The old joke is that the only thing most people learn in college is their social security number.  It’s just that you’re asked it everytime you do anything in college that you quickly memorize it. When you go to the records or cashier’s office, it’s the first thing you’re asked. When you go the library, you’re reciting it. If you have a food account tied into your scholarship, you have to sing it to get your food. Often I wake up in a flop sweat and the first think I can think to say is my social security number.

Whereas I do dream about my social security number the same way you dream about Tetris blocks after playing that blasted game for hours, I did learn a few other things in college. Because so much of academia is centered around tests, most people assume that what you’re learning is the answers to those questions. Naturally, when they go out into the workforce and realize that those answers aren’t helping them any, they assume their college years were a waste.

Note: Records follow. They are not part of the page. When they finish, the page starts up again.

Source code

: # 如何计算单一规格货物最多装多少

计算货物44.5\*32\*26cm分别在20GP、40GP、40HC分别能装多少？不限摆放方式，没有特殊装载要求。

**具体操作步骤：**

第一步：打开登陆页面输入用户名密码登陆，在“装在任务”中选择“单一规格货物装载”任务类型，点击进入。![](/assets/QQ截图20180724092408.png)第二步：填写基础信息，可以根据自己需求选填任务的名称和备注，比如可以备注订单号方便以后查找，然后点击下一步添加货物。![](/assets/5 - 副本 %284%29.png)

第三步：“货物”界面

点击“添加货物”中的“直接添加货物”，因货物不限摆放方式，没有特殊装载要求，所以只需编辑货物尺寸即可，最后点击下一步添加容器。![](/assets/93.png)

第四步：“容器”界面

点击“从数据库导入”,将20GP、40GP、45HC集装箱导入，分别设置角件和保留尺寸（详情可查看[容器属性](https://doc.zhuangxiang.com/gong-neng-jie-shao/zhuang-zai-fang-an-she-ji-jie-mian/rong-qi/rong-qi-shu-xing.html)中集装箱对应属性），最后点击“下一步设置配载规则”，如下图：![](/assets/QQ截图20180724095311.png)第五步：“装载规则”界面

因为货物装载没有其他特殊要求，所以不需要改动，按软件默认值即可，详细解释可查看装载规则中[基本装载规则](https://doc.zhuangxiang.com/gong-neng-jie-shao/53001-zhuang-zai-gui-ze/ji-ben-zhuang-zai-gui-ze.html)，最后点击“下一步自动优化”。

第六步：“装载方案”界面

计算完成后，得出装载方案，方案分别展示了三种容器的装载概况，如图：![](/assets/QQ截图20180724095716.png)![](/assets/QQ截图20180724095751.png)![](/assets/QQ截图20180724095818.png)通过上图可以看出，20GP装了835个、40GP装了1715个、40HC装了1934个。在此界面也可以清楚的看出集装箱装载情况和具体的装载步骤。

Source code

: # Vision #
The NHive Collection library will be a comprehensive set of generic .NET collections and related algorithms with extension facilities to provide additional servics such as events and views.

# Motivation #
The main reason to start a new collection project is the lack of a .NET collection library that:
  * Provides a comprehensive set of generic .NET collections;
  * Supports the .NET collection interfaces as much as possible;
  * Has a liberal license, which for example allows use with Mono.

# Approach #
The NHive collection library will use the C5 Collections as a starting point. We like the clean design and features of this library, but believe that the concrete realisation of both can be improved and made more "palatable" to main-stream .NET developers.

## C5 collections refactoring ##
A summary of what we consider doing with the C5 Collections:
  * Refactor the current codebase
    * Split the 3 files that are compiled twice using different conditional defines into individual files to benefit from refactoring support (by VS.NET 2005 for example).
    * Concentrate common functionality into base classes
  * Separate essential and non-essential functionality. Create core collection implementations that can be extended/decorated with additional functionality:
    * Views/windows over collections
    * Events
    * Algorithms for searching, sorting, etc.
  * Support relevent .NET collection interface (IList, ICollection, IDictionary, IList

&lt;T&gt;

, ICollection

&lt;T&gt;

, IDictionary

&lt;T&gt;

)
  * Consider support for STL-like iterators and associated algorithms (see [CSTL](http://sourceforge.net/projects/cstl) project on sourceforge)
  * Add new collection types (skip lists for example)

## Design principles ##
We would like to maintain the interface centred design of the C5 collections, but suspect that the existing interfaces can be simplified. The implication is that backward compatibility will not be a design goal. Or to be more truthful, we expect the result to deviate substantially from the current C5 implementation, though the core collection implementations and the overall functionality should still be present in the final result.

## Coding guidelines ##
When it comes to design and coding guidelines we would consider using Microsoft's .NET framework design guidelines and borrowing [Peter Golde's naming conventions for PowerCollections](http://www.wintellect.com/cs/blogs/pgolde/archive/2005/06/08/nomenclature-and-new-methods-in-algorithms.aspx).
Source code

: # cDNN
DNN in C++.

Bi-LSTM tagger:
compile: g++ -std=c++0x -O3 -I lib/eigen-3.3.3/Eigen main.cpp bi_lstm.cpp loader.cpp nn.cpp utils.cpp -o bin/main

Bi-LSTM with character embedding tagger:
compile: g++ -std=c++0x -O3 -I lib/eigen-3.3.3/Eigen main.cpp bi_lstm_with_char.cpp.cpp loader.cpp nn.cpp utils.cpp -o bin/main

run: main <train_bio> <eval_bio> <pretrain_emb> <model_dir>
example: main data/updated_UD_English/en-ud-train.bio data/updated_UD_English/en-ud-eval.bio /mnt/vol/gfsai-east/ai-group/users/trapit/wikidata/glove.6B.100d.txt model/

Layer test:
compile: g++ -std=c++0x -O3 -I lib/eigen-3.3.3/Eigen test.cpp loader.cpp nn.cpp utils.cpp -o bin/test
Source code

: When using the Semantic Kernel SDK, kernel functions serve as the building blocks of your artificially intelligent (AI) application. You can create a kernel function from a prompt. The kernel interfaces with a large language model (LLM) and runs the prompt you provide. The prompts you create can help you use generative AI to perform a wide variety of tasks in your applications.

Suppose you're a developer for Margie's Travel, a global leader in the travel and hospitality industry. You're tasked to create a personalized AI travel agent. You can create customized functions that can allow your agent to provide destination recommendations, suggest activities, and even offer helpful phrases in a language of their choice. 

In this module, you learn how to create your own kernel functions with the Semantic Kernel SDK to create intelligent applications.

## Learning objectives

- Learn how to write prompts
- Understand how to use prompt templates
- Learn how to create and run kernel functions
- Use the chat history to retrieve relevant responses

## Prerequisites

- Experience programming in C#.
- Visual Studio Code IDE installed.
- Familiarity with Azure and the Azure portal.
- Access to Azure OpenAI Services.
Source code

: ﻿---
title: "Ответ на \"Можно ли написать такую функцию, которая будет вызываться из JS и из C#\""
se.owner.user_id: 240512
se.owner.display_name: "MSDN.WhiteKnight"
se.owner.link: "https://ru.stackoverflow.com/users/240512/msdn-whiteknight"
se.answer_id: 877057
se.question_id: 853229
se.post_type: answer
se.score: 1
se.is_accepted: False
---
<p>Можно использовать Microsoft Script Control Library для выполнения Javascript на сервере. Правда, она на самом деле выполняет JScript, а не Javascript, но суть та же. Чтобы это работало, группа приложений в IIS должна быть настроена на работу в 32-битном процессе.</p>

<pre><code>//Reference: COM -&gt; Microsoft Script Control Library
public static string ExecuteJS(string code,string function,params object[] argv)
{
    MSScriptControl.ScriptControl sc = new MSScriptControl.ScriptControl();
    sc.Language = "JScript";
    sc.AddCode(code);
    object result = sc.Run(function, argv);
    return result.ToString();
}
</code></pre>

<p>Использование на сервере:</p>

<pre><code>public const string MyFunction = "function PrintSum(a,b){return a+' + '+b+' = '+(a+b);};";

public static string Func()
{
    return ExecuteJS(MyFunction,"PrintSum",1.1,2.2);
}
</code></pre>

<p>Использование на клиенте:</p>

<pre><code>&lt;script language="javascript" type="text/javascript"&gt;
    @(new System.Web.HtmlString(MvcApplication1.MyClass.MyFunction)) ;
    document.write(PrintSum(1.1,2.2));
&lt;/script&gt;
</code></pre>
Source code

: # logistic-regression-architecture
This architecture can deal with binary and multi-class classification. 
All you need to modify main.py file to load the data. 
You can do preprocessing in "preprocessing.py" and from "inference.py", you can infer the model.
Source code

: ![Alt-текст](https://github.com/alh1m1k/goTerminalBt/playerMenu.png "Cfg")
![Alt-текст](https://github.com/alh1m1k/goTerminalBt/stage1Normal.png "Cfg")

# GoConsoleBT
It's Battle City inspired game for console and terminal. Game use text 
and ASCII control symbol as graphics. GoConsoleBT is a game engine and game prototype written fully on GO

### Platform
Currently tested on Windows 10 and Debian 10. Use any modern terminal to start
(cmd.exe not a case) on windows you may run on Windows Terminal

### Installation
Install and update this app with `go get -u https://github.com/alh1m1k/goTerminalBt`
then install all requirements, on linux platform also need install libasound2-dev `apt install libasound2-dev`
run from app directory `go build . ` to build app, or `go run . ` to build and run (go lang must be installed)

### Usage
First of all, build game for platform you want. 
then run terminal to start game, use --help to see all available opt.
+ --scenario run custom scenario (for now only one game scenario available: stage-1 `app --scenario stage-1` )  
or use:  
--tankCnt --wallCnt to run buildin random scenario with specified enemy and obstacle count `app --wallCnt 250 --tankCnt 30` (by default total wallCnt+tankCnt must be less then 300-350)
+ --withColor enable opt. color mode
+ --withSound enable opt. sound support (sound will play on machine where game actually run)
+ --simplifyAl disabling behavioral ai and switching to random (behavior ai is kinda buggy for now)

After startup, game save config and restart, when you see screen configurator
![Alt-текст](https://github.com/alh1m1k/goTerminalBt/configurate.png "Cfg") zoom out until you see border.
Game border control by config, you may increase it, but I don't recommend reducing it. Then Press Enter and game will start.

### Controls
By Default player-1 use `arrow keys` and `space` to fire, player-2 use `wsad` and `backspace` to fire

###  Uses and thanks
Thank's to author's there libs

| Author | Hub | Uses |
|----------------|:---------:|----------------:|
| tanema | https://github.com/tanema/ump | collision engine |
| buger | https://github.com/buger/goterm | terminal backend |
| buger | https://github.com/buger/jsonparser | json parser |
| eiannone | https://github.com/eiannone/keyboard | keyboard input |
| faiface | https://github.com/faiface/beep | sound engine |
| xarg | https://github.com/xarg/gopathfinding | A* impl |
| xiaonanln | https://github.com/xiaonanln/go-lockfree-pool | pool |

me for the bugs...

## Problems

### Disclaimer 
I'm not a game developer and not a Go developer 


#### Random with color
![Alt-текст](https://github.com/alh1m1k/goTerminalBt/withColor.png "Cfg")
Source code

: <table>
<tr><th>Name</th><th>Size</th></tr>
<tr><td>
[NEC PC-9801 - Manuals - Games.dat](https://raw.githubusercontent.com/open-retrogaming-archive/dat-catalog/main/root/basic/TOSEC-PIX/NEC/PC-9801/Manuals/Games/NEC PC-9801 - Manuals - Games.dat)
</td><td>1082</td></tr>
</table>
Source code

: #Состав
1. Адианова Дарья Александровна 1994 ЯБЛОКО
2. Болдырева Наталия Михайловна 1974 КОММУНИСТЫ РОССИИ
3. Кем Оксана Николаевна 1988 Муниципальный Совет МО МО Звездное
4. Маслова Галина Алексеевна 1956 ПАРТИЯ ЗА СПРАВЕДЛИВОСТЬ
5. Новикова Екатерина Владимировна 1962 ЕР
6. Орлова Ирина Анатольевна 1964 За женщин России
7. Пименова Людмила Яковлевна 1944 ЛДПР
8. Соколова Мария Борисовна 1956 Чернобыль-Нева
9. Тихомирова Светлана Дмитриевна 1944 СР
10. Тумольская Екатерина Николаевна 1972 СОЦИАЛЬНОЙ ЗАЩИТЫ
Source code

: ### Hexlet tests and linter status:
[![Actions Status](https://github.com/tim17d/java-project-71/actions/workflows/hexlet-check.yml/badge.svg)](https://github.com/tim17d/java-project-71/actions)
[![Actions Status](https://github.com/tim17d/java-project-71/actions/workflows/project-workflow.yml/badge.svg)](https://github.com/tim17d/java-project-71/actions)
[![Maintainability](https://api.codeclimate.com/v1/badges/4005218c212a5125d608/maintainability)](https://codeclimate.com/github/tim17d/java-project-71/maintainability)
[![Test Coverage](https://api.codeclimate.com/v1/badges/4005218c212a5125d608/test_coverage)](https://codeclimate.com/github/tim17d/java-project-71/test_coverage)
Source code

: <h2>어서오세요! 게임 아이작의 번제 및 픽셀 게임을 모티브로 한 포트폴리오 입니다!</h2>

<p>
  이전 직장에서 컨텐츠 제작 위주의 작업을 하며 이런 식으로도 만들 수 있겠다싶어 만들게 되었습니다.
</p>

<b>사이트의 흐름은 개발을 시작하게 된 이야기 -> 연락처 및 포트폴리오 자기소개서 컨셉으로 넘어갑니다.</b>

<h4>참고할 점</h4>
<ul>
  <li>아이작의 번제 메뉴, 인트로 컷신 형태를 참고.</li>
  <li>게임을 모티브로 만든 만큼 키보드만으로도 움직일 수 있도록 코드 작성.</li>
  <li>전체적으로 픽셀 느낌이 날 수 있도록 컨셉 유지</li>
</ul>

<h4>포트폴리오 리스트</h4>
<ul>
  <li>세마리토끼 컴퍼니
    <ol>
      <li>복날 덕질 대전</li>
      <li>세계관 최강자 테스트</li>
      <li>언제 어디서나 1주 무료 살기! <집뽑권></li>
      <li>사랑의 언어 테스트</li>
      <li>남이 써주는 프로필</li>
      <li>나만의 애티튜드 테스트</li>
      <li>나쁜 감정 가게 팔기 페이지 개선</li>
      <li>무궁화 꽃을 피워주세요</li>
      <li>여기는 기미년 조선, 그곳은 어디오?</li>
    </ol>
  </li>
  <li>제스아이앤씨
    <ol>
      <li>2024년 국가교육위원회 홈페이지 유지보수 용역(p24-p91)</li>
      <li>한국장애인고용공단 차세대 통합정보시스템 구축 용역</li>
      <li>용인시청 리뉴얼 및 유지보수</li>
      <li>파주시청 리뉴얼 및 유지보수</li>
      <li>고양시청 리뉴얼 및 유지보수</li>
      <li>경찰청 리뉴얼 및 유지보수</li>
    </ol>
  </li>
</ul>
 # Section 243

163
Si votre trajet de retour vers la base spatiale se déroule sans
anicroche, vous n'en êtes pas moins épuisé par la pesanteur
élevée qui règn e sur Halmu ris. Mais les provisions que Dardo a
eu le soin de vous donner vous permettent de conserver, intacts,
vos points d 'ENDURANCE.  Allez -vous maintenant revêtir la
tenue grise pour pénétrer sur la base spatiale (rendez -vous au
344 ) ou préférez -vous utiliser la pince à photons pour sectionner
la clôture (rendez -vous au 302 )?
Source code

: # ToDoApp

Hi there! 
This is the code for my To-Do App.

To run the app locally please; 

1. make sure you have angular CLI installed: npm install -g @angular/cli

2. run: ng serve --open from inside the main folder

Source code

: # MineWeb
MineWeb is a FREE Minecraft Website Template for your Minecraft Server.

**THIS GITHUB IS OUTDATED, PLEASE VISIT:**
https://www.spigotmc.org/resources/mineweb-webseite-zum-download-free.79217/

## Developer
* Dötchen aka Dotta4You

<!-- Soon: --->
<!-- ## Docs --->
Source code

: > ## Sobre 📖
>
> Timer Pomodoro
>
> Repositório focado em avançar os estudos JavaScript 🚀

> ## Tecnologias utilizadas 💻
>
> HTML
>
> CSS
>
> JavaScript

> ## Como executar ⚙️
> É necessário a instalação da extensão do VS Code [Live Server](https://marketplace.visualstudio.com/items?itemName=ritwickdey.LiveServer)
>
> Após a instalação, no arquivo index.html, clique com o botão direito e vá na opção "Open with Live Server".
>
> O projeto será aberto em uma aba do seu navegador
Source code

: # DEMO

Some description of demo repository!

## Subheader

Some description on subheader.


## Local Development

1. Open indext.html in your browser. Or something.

The key is that what they teach you in college, goes far beyond the facts and figures you were tested on. Well, I guess if you were studying to be a doctor knowing what the spleen does is pretty important, but for those of us who majored in a more esoteric field, the knowledge was only half of it. What you didn’t realize was that you were trained to think. Most of education is training you to think. When you were in High School, the solution to the riddle of a northbound train racing head on towards a southbound one wasn’t the end goal. It was learning processes and deductive reasoning. It was training your mind to solve problems.

In the end, you learned a lot more than you think you did, and that’s why your mind is so much more valuable to employers than one that can remember all of the hidden rooms in a given level of “Super Mario Bros.” It’s not the facts they’re interested in, monkeys have been known to memorize things like that. It’s the way you think that counts.